> The task
In the entries below, which lines run from the one containing "pour les entite's modules." to the one containing "initiale d'une entite'"? Copy exactly those lines, ends included, and no others.

Records drawn from a dataset
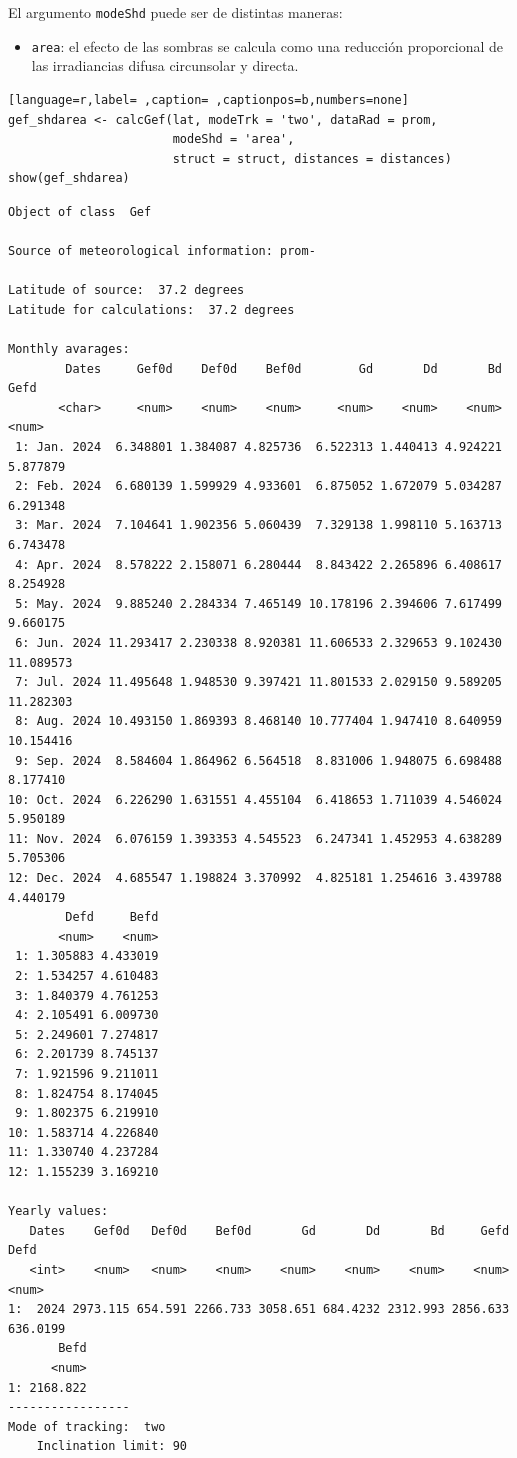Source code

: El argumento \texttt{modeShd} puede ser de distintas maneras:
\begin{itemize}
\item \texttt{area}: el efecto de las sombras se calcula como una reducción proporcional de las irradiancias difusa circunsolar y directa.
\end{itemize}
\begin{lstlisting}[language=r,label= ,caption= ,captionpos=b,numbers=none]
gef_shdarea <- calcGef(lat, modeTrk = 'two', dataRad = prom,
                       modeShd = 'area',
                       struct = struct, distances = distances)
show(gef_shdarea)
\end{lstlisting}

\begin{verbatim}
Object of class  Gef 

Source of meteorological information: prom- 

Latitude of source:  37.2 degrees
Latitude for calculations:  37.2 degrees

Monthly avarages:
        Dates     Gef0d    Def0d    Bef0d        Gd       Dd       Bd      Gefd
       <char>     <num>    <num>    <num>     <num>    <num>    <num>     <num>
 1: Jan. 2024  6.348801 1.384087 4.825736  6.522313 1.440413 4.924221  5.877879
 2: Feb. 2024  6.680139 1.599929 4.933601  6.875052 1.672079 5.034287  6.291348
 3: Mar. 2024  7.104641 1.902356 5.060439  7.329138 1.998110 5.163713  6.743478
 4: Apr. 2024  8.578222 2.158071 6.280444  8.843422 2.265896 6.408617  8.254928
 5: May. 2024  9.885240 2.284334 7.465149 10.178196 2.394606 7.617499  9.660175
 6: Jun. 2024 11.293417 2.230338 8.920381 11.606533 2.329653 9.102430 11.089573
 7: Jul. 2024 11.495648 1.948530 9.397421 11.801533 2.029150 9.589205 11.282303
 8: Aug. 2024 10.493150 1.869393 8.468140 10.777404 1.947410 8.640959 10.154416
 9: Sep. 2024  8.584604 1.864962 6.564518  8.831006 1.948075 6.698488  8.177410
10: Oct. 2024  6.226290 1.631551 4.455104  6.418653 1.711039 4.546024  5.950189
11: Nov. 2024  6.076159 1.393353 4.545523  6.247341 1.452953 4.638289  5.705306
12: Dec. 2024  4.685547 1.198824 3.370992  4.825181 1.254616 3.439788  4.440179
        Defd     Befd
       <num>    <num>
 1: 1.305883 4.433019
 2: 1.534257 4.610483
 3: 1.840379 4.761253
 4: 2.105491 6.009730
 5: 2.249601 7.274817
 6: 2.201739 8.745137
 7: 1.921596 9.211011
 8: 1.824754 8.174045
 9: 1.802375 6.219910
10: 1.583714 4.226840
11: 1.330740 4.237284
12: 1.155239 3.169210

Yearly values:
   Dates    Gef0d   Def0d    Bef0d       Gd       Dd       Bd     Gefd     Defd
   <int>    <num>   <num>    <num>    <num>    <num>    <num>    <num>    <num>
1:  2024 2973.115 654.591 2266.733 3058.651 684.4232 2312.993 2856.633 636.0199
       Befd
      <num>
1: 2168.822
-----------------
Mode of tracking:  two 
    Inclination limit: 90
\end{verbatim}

...

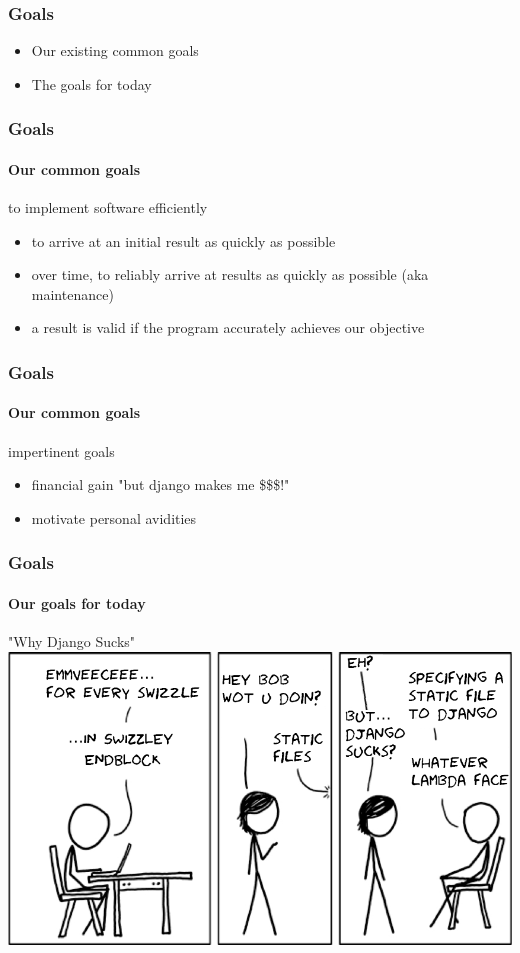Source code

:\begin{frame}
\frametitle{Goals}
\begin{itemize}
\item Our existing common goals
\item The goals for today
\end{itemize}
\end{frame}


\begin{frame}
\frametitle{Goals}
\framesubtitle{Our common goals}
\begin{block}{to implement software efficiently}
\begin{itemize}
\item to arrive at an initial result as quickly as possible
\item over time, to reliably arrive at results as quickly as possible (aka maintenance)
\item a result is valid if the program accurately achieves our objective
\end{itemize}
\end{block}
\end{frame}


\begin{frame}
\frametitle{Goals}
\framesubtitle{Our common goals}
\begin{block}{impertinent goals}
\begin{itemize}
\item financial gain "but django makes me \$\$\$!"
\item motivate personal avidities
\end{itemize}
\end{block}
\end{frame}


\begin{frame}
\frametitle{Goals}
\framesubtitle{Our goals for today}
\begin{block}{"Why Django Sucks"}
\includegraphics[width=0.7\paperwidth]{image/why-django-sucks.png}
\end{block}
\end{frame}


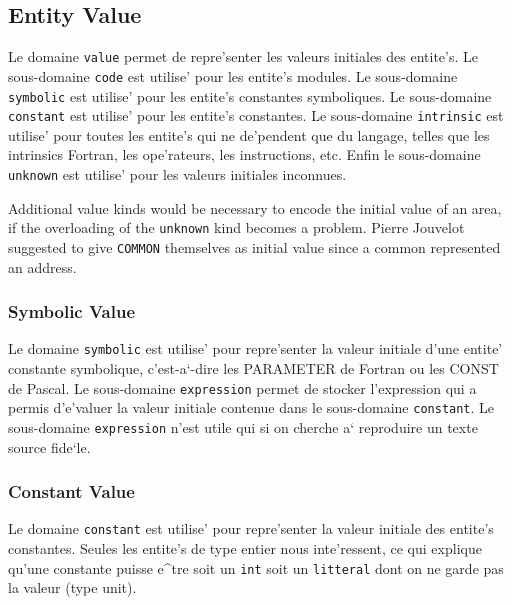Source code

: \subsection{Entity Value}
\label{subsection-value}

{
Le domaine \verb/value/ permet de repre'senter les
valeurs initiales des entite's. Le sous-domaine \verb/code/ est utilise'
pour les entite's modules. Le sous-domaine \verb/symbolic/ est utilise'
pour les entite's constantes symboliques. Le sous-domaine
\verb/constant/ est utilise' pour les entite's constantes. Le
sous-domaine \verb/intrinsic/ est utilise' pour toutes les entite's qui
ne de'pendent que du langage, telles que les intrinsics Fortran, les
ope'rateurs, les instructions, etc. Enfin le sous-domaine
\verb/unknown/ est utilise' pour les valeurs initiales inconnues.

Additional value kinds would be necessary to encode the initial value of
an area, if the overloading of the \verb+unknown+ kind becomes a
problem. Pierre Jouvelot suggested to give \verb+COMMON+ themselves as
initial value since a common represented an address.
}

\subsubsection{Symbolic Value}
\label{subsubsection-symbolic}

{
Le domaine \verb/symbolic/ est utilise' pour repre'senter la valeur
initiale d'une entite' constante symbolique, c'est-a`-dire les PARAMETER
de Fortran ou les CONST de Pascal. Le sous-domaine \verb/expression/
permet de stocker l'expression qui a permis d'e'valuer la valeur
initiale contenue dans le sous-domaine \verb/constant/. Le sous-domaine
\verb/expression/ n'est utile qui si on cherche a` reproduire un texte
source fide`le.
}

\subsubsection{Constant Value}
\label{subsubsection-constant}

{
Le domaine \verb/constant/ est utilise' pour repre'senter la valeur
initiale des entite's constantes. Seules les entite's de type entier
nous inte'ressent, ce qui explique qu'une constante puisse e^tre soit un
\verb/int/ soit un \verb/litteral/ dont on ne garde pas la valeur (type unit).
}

> Response to the task
pour les entite's modules. Le sous-domaine \verb/symbolic/ est utilise'
pour les entite's constantes symboliques. Le sous-domaine
\verb/constant/ est utilise' pour les entite's constantes. Le
sous-domaine \verb/intrinsic/ est utilise' pour toutes les entite's qui
ne de'pendent que du langage, telles que les intrinsics Fortran, les
ope'rateurs, les instructions, etc. Enfin le sous-domaine
\verb/unknown/ est utilise' pour les valeurs initiales inconnues.

Additional value kinds would be necessary to encode the initial value of
an area, if the overloading of the \verb+unknown+ kind becomes a
problem. Pierre Jouvelot suggested to give \verb+COMMON+ themselves as
initial value since a common represented an address.
}

\subsubsection{Symbolic Value}
\label{subsubsection-symbolic}

{
Le domaine \verb/symbolic/ est utilise' pour repre'senter la valeur
initiale d'une entite' constante symbolique, c'est-a`-dire les PARAMETER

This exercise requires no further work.